---------- Data in this exercise ----------

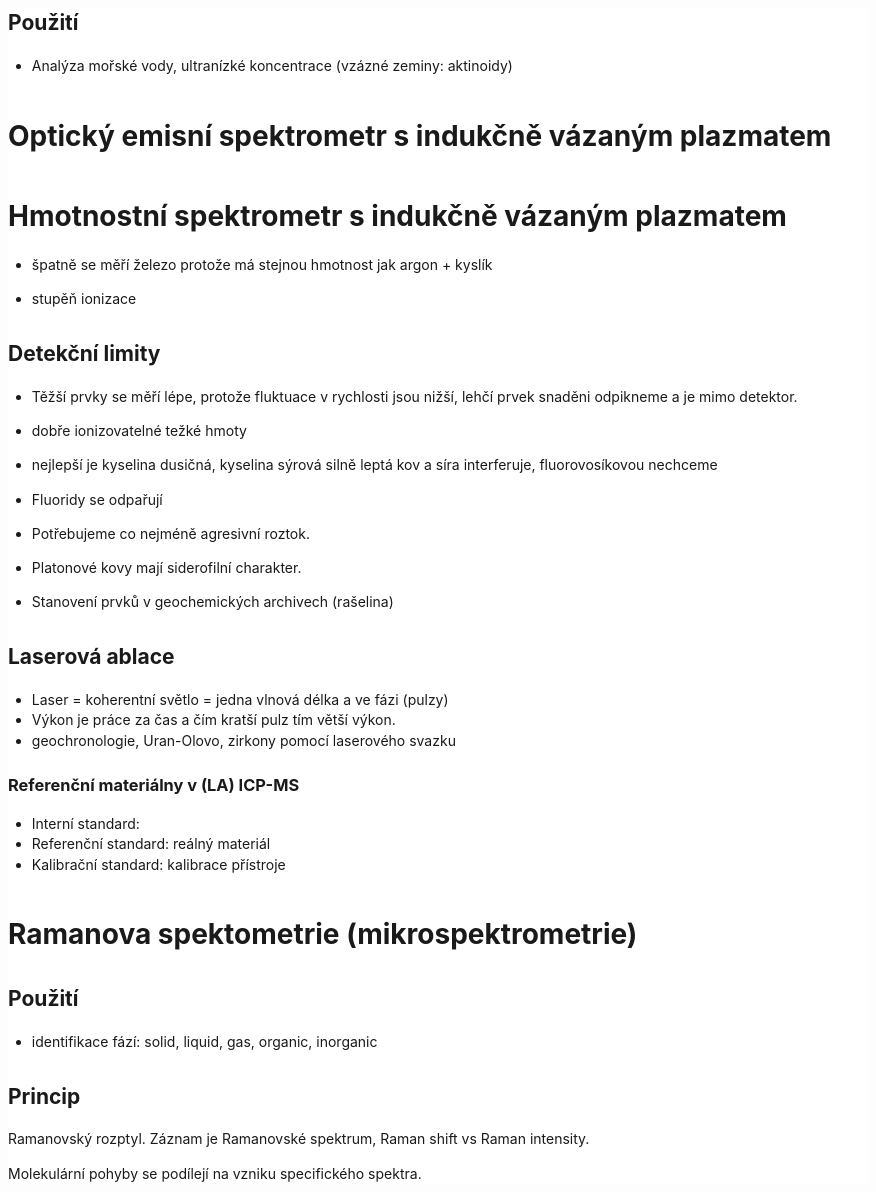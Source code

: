 ## Použití

- Analýza mořské vody, ultranízké koncentrace (vzázné zeminy: aktinoidy)

# Optický emisní spektrometr s indukčně vázaným plazmatem

# Hmotnostní spektrometr s indukčně vázaným plazmatem


- špatně se měří železo protože má stejnou hmotnost jak argon + kyslík

- stupěň ionizace

## Detekční limity

- Těžší prvky se měří lépe, protože fluktuace v rychlosti jsou nižší, lehčí prvek snaděni odpikneme a je mimo detektor.
- dobře ionizovatelné težké hmoty
- nejlepší je kyselina dusičná, kyselina sýrová silně leptá kov a síra interferuje, fluorovosíkovou nechceme
- Fluoridy se odpařují
- Potřebujeme co nejméně agresivní roztok.

- Platonové kovy mají siderofilní charakter.

- Stanovení prvků v geochemických archivech (rašelina)

## Laserová ablace

- Laser = koherentní světlo = jedna vlnová délka a ve fázi (pulzy)
- Výkon je práce za čas a čím kratší pulz tím větší výkon.
- geochronologie, Uran-Olovo, zirkony pomocí laserového svazku

### Referenční materiálny v (LA) ICP-MS


- Interní standard:
- Referenční standard: reálný materiál
- Kalibrační standard: kalibrace přístroje

# Ramanova spektometrie (mikrospektrometrie)

## Použití

- identifikace fází: solid, liquid, gas, organic, inorganic

## Princip

Ramanovský rozptyl. Záznam je Ramanovské spektrum, Raman shift vs Raman intensity.

Molekulární pohyby se podílejí na vzniku specifického spektra.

----------

• Problem to work on:
Using the entries shown above, reproduce verbatim the lines from the line bearing "- dobře ionizovatelné težké hmoty" to the line bearing "- Platonové kovy mají siderofilní charakter.", inclusive.

• Exercise answer:
- dobře ionizovatelné težké hmoty
- nejlepší je kyselina dusičná, kyselina sýrová silně leptá kov a síra interferuje, fluorovosíkovou nechceme
- Fluoridy se odpařují
- Potřebujeme co nejméně agresivní roztok.

- Platonové kovy mají siderofilní charakter.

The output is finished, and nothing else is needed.